EXERCISE AIM: Skip the images; return every entry exactly.

AVAILABLE DATA:
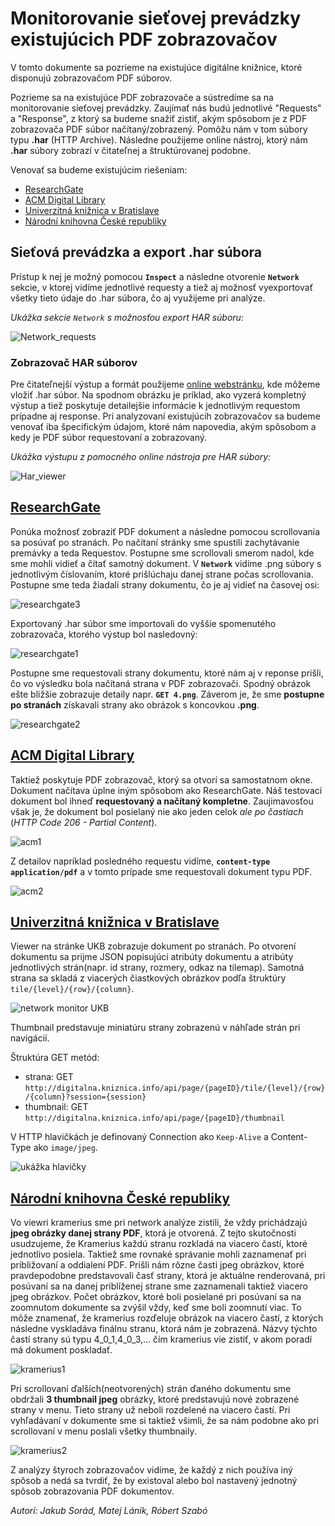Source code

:# Monitorovanie sieťovej prevádzky existujúcich PDF zobrazovačov

V tomto dokumente sa pozrieme na existujúce digitálne knižnice, ktoré disponujú zobrazovačom PDF súborov.

Pozrieme sa na existujúce PDF zobrazovače a sústredíme sa na monitorovanie sieťovej prevádzky. Zaujímať nás budú jednotlivé "Requests" a "Response", z ktorý sa budeme snažiť zistiť, akým spôsobom je z PDF zobrazovača PDF súbor načítaný/zobrazený. Pomôžu nám v tom súbory typu **.har** (HTTP Archive). Následne použijeme online nástroj, ktorý
nám **.har** súbory zobrazí v čitateľnej a štruktúrovanej podobne.

Venovať sa budeme existujúcim riešeniam:
- [ResearchGate](https://www.researchgate.net/)
- [ACM Digital Library](https://dl.acm.org/)
- [Univerzitná knižnica v Bratislave](http://digitalna.kniznica.info/)
- [Národní knihovna České republiky](https://kramerius5.nkp.cz/)

## Sieťová prevádzka a export .har súbora

Prístup k nej je možný pomocou **`Inspect`** a následne otvorenie **`Network`** sekcie, v ktorej vidíme jednotlivé requesty a tiež aj možnosť vyexportovať všetky tieto údaje do .har súbora, čo aj využijeme pri analýze.

*Ukážka sekcie `Network` s možnosťou export HAR súboru:*

![Network_requests](@site/static/img/network_requests.png) 

### Zobrazovač HAR súborov

Pre čitateľnejší výstup a formát použijeme [online webstránku](http://www.softwareishard.com/har/viewer/), kde môžeme vložiť .har súbor. Na spodnom obrázku je príklad, ako vyzerá kompletný výstup a tiež poskytuje detailejšie informácie k jednotlivým requestom prípadne aj response. Pri analyzovaní existujúcih zobrazovačov sa budeme venovať iba špecifickým údajom, ktoré nám napovedia, akým spôsobom a kedy je PDF súbor requestovaní a zobrazovaný.

*Ukážka výstupu z pomocného online nástroja pre HAR súbory:*

![Har_viewer](@site/static/img/har_viewer.png) 

## [ResearchGate](https://www.researchgate.net/)

Ponúka možnosť zobraziť PDF dokument a následne pomocou scrollovania sa posúvať po stranách. Po načítaní stránky sme spustili zachytávanie premávky a teda Requestov. Postupne sme scrollovali smerom nadol, kde sme mohli vidieť a čítať samotný dokument. V **`Network`** vidíme .png súbory s jednotlivým číslovaním, ktoré prišlúchaju danej strane počas scrollovania. Postupne sme teda žiadali strany dokumentu, čo je aj vidieť na časovej osi:

![researchgate3](@site/static/img/researchgate3.png) 

Exportovaný .har súbor sme importovali do vyššie spomenutého zobrazovača, ktorého výstup bol nasledovný:

![researchgate1](@site/static/img/researchgate1.png) 

Postupne sme requestovali strany dokumentu, ktoré nám aj v reponse prišli, čo vo výsledku bola načítaná strana v PDF zobrazovači. Spodný obrázok ešte bližšie zobrazuje detaily napr. **`GET 4.png`**. Záverom je, že sme **postupne po stranách** získavali strany ako obrázok s koncovkou **.png**.

![researchgate2](@site/static/img/researchgate2.png)

## [ACM Digital Library](https://dl.acm.org/)

Taktiež poskytuje PDF zobrazovač, ktorý sa otvorí sa samostatnom okne. Dokument načítava úplne iným spôsobom ako ResearchGate. Náš testovací dokument bol ihneď **requestovaný a načítaný kompletne**. Zaujimavosťou však je, že dokument bol posielaný nie ako jeden celok *ale po častiach* (*HTTP Code 206 - Partial Content*).

![acm1](@site/static/img/acm1.png)

Z detailov napríklad posledného requestu vidíme, **`content-type`** **`application/pdf`** a v tomto prípade sme requestovali dokument typu PDF.

![acm2](@site/static/img/acm2.png)

## [Univerzitná knižnica v Bratislave](http://digitalna.kniznica.info/)

Viewer na stránke UKB zobrazuje dokument po stranách. Po otvorení dokumentu sa prijme JSON popisujúci atribúty dokumentu a atribúty jednotlivých strán(napr. id strany, rozmery, odkaz na tilemap). Samotná strana sa skladá z viacerých čiastkových obrázkov podľa štruktúry `tile/{level}/{row}/{column}`.

![network monitor UKB](@site/static/img/ukb1.png)

Thumbnail predstavuje miniatúru strany zobrazenú v náhľade strán pri navigácií.

Štruktúra GET metód:

- strana: GET `http://digitalna.kniznica.info/api/page/{pageID}/tile/{level}/{row}/{column}?session={session}`
- thumbnail: GET `http://digitalna.kniznica.info/api/page/{pageID}/thumbnail`

V HTTP hlavičkách je definovaný Connection ako `Keep-Alive` a Content-Type ako `image/jpeg`.

![ukážka hlavičky](@site/static/img/ukb2.png)

## [Národní knihovna České republiky](https://kramerius5.nkp.cz/)

Vo viewri kramerius sme pri network analýze zistili, že vždy prichádzajú **jpeg obrázky danej strany PDF**, ktorá je otvorená. Z tejto skutočnosti usudzujeme, že Kramerius každú stranu rozkladá na viacero častí, ktoré jednotlivo posiela. Taktiež sme rovnaké správanie mohli zaznamenať pri približovaní a oddialení PDF. Prišli nám rôzne časti jpeg obrázkov, ktoré pravdepodobne predstavovali časť strany, ktorá je aktuálne renderovaná, pri posúvaní sa na danej priblíženej strane sme zaznamenali taktiež  viacero jpeg obrázkov. Počet obrázkov, ktoré boli posielané pri posúvaní sa na zoomnutom dokumente sa zvýšil vždy, keď sme boli zoomnutí viac. To môže znamenať, že kramerius rozďeluje obrázok na viacero častí, z ktorých následne vyskladáva finálnu stranu, ktorá nám je zobrazená. Názvy týchto častí strany sú typu 4_0_1,4_0_3,... čím kramerius vie zistiť, v akom poradí má dokument poskladať.  

![kramerius1](@site/static/img/kramerius1.png)

Pri scrollovaní ďalších(neotvorených) strán ďaného  dokumentu sme obdržali **3 thumbnail jpeg** obrázky, ktoré predstavujú nové zobrazené strany v menu. Tieto strany už neboli rozdelené na viacero častí. Pri vyhľadávaní v dokumente sme si taktiež všimli, že sa nám podobne ako pri scrollovaní v menu poslali všetky thumbnaily. 

![kramerius2](@site/static/img/kramerius2.png)

Z analýzy štyroch zobrazovačov vidíme, že každý z nich používa iný spôsob a nedá sa tvrdiť, že by existoval alebo bol nastavený jednotný spôsob zobrazovania PDF dokumentov.

*Autori: Jakub Sorád, Matej Lánik, Róbert Szabó*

YOUR SOLUTION:
Source code

:# Monitorovanie sieťovej prevádzky existujúcich PDF zobrazovačov

V tomto dokumente sa pozrieme na existujúce digitálne knižnice, ktoré disponujú zobrazovačom PDF súborov.

Pozrieme sa na existujúce PDF zobrazovače a sústredíme sa na monitorovanie sieťovej prevádzky. Zaujímať nás budú jednotlivé "Requests" a "Response", z ktorý sa budeme snažiť zistiť, akým spôsobom je z PDF zobrazovača PDF súbor načítaný/zobrazený. Pomôžu nám v tom súbory typu **.har** (HTTP Archive). Následne použijeme online nástroj, ktorý
nám **.har** súbory zobrazí v čitateľnej a štruktúrovanej podobne.

Venovať sa budeme existujúcim riešeniam:
- [ResearchGate](https://www.researchgate.net/)
- [ACM Digital Library](https://dl.acm.org/)
- [Univerzitná knižnica v Bratislave](http://digitalna.kniznica.info/)
- [Národní knihovna České republiky](https://kramerius5.nkp.cz/)

## Sieťová prevádzka a export .har súbora

Prístup k nej je možný pomocou **`Inspect`** a následne otvorenie **`Network`** sekcie, v ktorej vidíme jednotlivé requesty a tiež aj možnosť vyexportovať všetky tieto údaje do .har súbora, čo aj využijeme pri analýze.

*Ukážka sekcie `Network` s možnosťou export HAR súboru:*

![Network_requests](@site/static/img/network_requests.png) 

### Zobrazovač HAR súborov

Pre čitateľnejší výstup a formát použijeme [online webstránku](http://www.softwareishard.com/har/viewer/), kde môžeme vložiť .har súbor. Na spodnom obrázku je príklad, ako vyzerá kompletný výstup a tiež poskytuje detailejšie informácie k jednotlivým requestom prípadne aj response. Pri analyzovaní existujúcih zobrazovačov sa budeme venovať iba špecifickým údajom, ktoré nám napovedia, akým spôsobom a kedy je PDF súbor requestovaní a zobrazovaný.

*Ukážka výstupu z pomocného online nástroja pre HAR súbory:*

![Har_viewer](@site/static/img/har_viewer.png) 

## [ResearchGate](https://www.researchgate.net/)

Ponúka možnosť zobraziť PDF dokument a následne pomocou scrollovania sa posúvať po stranách. Po načítaní stránky sme spustili zachytávanie premávky a teda Requestov. Postupne sme scrollovali smerom nadol, kde sme mohli vidieť a čítať samotný dokument. V **`Network`** vidíme .png súbory s jednotlivým číslovaním, ktoré prišlúchaju danej strane počas scrollovania. Postupne sme teda žiadali strany dokumentu, čo je aj vidieť na časovej osi:

![researchgate3](@site/static/img/researchgate3.png) 

Exportovaný .har súbor sme importovali do vyššie spomenutého zobrazovača, ktorého výstup bol nasledovný:

![researchgate1](@site/static/img/researchgate1.png) 

Postupne sme requestovali strany dokumentu, ktoré nám aj v reponse prišli, čo vo výsledku bola načítaná strana v PDF zobrazovači. Spodný obrázok ešte bližšie zobrazuje detaily napr. **`GET 4.png`**. Záverom je, že sme **postupne po stranách** získavali strany ako obrázok s koncovkou **.png**.

![researchgate2](@site/static/img/researchgate2.png)

## [ACM Digital Library](https://dl.acm.org/)

Taktiež poskytuje PDF zobrazovač, ktorý sa otvorí sa samostatnom okne. Dokument načítava úplne iným spôsobom ako ResearchGate. Náš testovací dokument bol ihneď **requestovaný a načítaný kompletne**. Zaujimavosťou však je, že dokument bol posielaný nie ako jeden celok *ale po častiach* (*HTTP Code 206 - Partial Content*).

![acm1](@site/static/img/acm1.png)

Z detailov napríklad posledného requestu vidíme, **`content-type`** **`application/pdf`** a v tomto prípade sme requestovali dokument typu PDF.

![acm2](@site/static/img/acm2.png)

## [Univerzitná knižnica v Bratislave](http://digitalna.kniznica.info/)

Viewer na stránke UKB zobrazuje dokument po stranách. Po otvorení dokumentu sa prijme JSON popisujúci atribúty dokumentu a atribúty jednotlivých strán(napr. id strany, rozmery, odkaz na tilemap). Samotná strana sa skladá z viacerých čiastkových obrázkov podľa štruktúry `tile/{level}/{row}/{column}`.

![network monitor UKB](@site/static/img/ukb1.png)

Thumbnail predstavuje miniatúru strany zobrazenú v náhľade strán pri navigácií.

Štruktúra GET metód:

- strana: GET `http://digitalna.kniznica.info/api/page/{pageID}/tile/{level}/{row}/{column}?session={session}`
- thumbnail: GET `http://digitalna.kniznica.info/api/page/{pageID}/thumbnail`

V HTTP hlavičkách je definovaný Connection ako `Keep-Alive` a Content-Type ako `image/jpeg`.

![ukážka hlavičky](@site/static/img/ukb2.png)

## [Národní knihovna České republiky](https://kramerius5.nkp.cz/)

Vo viewri kramerius sme pri network analýze zistili, že vždy prichádzajú **jpeg obrázky danej strany PDF**, ktorá je otvorená. Z tejto skutočnosti usudzujeme, že Kramerius každú stranu rozkladá na viacero častí, ktoré jednotlivo posiela. Taktiež sme rovnaké správanie mohli zaznamenať pri približovaní a oddialení PDF. Prišli nám rôzne časti jpeg obrázkov, ktoré pravdepodobne predstavovali časť strany, ktorá je aktuálne renderovaná, pri posúvaní sa na danej priblíženej strane sme zaznamenali taktiež  viacero jpeg obrázkov. Počet obrázkov, ktoré boli posielané pri posúvaní sa na zoomnutom dokumente sa zvýšil vždy, keď sme boli zoomnutí viac. To môže znamenať, že kramerius rozďeluje obrázok na viacero častí, z ktorých následne vyskladáva finálnu stranu, ktorá nám je zobrazená. Názvy týchto častí strany sú typu 4_0_1,4_0_3,... čím kramerius vie zistiť, v akom poradí má dokument poskladať.  

![kramerius1](@site/static/img/kramerius1.png)

Pri scrollovaní ďalších(neotvorených) strán ďaného  dokumentu sme obdržali **3 thumbnail jpeg** obrázky, ktoré predstavujú nové zobrazené strany v menu. Tieto strany už neboli rozdelené na viacero častí. Pri vyhľadávaní v dokumente sme si taktiež všimli, že sa nám podobne ako pri scrollovaní v menu poslali všetky thumbnaily. 

![kramerius2](@site/static/img/kramerius2.png)

Z analýzy štyroch zobrazovačov vidíme, že každý z nich používa iný spôsob a nedá sa tvrdiť, že by existoval alebo bol nastavený jednotný spôsob zobrazovania PDF dokumentov.

*Autori: Jakub Sorád, Matej Lánik, Róbert Szabó*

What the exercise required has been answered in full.